Begleitend haben die verantwortlichen Kulturkoordinatorinnen und -koordinatoren aus den Schulen gemeinsam mit ihren Kulturpartnerinnen und Kulturpartnern eine Serie von Qualifizierungsveranstaltungen besucht, die eigens für das Projekt von der Bundesakademie für Kulturelle Bildung in Wolfenbüttel und der Niedersächsischen Landesschulbehörde entwickelt wurden.
Ebenfalls als Projektpartner beteiligt waren die Landesvereinigung Kulturelle Jugendbildung (LKJ) Niedersachsen und das Niedersächsische Landesinstitut für schulische Qualitätsentwicklung (NLQ), welches eine begleitende Evaluation durchgeführt hat, deren Ergebnisse kontinuierlich in die Ausgestaltung des Fortbildungscurriculums eingeflossen sind.
Innerhalb der Projektlaufzeit sind starke Partnerschaften und Netzwerke gewachsen, die auch darüber hinaus weiter bestehen werden. Um die begonnene Arbeit und die Netzwerkbildung auch künftig aktiv zu unterstützen, sind beide Ministerien zurzeit dabei, eine zweite, weiterführende Staffel von SCHULE:KULTUR! zu konzipieren.
Auch „Kinder zum Olymp“ verfolgt das Ziel, über ganzheitliche Programme und Modelle langfristig Strukturen für kulturelle Bildung zu schaffen. Gefragt sind Konzepte, die Strukturen für die Verankerung von kultureller Bildung in Kultureinrichtungen und Schulen schaffen.
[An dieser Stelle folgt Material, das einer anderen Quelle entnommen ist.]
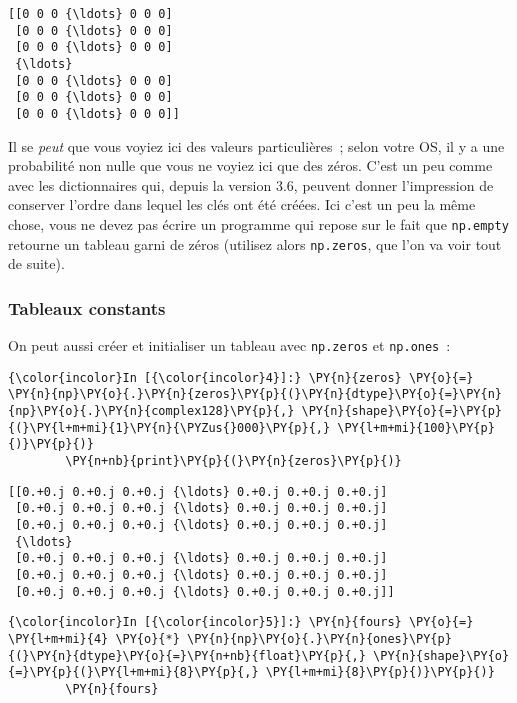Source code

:     \begin{Verbatim}[commandchars=\\\{\}]
[[0 0 0 {\ldots} 0 0 0]
 [0 0 0 {\ldots} 0 0 0]
 [0 0 0 {\ldots} 0 0 0]
 {\ldots}
 [0 0 0 {\ldots} 0 0 0]
 [0 0 0 {\ldots} 0 0 0]
 [0 0 0 {\ldots} 0 0 0]]

    \end{Verbatim}

    Il se \emph{peut} que vous voyiez ici des valeurs particulières~; selon
votre OS, il y a une probabilité non nulle que vous ne voyiez ici que
des zéros. C'est un peu comme avec les dictionnaires qui, depuis la
version 3.6, peuvent donner l'impression de conserver l'ordre dans
lequel les clés ont été créées. Ici c'est un peu la même chose, vous ne
devez pas écrire un programme qui repose sur le fait que
\texttt{np.empty} retourne un tableau garni de zéros (utilisez alors
\texttt{np.zeros}, que l'on va voir tout de suite).

    \hypertarget{tableaux-constants}{%
\subsubsection{Tableaux constants}\label{tableaux-constants}}

    On peut aussi créer et initialiser un tableau avec \texttt{np.zeros} et
\texttt{np.ones}~:

    \begin{Verbatim}[commandchars=\\\{\}]
{\color{incolor}In [{\color{incolor}4}]:} \PY{n}{zeros} \PY{o}{=} \PY{n}{np}\PY{o}{.}\PY{n}{zeros}\PY{p}{(}\PY{n}{dtype}\PY{o}{=}\PY{n}{np}\PY{o}{.}\PY{n}{complex128}\PY{p}{,} \PY{n}{shape}\PY{o}{=}\PY{p}{(}\PY{l+m+mi}{1}\PY{n}{\PYZus{}000}\PY{p}{,} \PY{l+m+mi}{100}\PY{p}{)}\PY{p}{)}
        \PY{n+nb}{print}\PY{p}{(}\PY{n}{zeros}\PY{p}{)}
\end{Verbatim}


    \begin{Verbatim}[commandchars=\\\{\}]
[[0.+0.j 0.+0.j 0.+0.j {\ldots} 0.+0.j 0.+0.j 0.+0.j]
 [0.+0.j 0.+0.j 0.+0.j {\ldots} 0.+0.j 0.+0.j 0.+0.j]
 [0.+0.j 0.+0.j 0.+0.j {\ldots} 0.+0.j 0.+0.j 0.+0.j]
 {\ldots}
 [0.+0.j 0.+0.j 0.+0.j {\ldots} 0.+0.j 0.+0.j 0.+0.j]
 [0.+0.j 0.+0.j 0.+0.j {\ldots} 0.+0.j 0.+0.j 0.+0.j]
 [0.+0.j 0.+0.j 0.+0.j {\ldots} 0.+0.j 0.+0.j 0.+0.j]]

    \end{Verbatim}

    \begin{Verbatim}[commandchars=\\\{\}]
{\color{incolor}In [{\color{incolor}5}]:} \PY{n}{fours} \PY{o}{=} \PY{l+m+mi}{4} \PY{o}{*} \PY{n}{np}\PY{o}{.}\PY{n}{ones}\PY{p}{(}\PY{n}{dtype}\PY{o}{=}\PY{n+nb}{float}\PY{p}{,} \PY{n}{shape}\PY{o}{=}\PY{p}{(}\PY{l+m+mi}{8}\PY{p}{,} \PY{l+m+mi}{8}\PY{p}{)}\PY{p}{)}
        \PY{n}{fours}
\end{Verbatim}


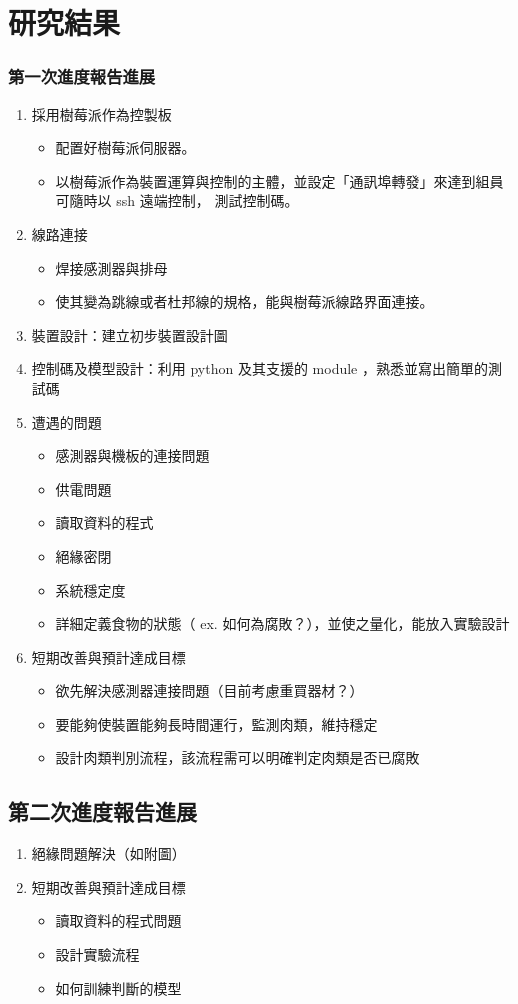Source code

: \chapter{研究結果}

\subsection{第一次進度報告進展}
\begin{enumerate}
	\item 採用樹莓派作為控製板 \begin{itemize}
		\item 配置好樹莓派伺服器。
		\item 以樹莓派作為裝置運算與控制的主體，並設定「通訊埠轉發」來達到組員可隨時以 ssh 遠端控制，
			測試控制碼。 
	\end{itemize}
	\item 線路連接 \begin{itemize}
		\item 焊接感測器與排母
		\item 使其變為跳線或者杜邦線的規格，能與樹莓派線路界面連接。
	\end{itemize}
	\item 裝置設計：建立初步裝置設計圖
	\item 控制碼及模型設計：利用 python 及其支援的 module ，熟悉並寫出簡單的測試碼
	\item 遭遇的問題 \begin{itemize}
		\item 感測器與機板的連接問題
		\item 供電問題
		\item 讀取資料的程式
		\item 絕緣密閉
		\item 系統穩定度
		\item 詳細定義食物的狀態（ ex. 如何為腐敗？），並使之量化，能放入實驗設計
	\end{itemize}
	\item 短期改善與預計達成目標 \begin{itemize}
		\item 欲先解決感測器連接問題（目前考慮重買器材？）
		\item 要能夠使裝置能夠長時間運行，監測肉類，維持穩定
		\item 設計肉類判別流程，該流程需可以明確判定肉類是否已腐敗
	\end{itemize}
\end{enumerate}

\section{第二次進度報告進展}
\begin{enumerate}
	\item 絕緣問題解決（如附圖）
	\item 短期改善與預計達成目標 \begin{itemize}
		\item 讀取資料的程式問題
		\item 設計實驗流程
		\item 如何訓練判斷的模型
	\end{itemize}
\end{enumerate}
Die Projekte, die heute hier präsentiert werden sind so großartig, dass mir bezüglich der Zukunft der Kultur in Deutschland nicht bang wird.
Ich danke der Kulturstiftung der Länder ganz ausdrücklich für ihr Engagement für kulturelle Bildung und kann sie nur ermuntern und bestärken, auf diesem erfolgreichen Weg weiterzuarbeiten.
Vielen Dank für Ihre Aufmerksamkeit.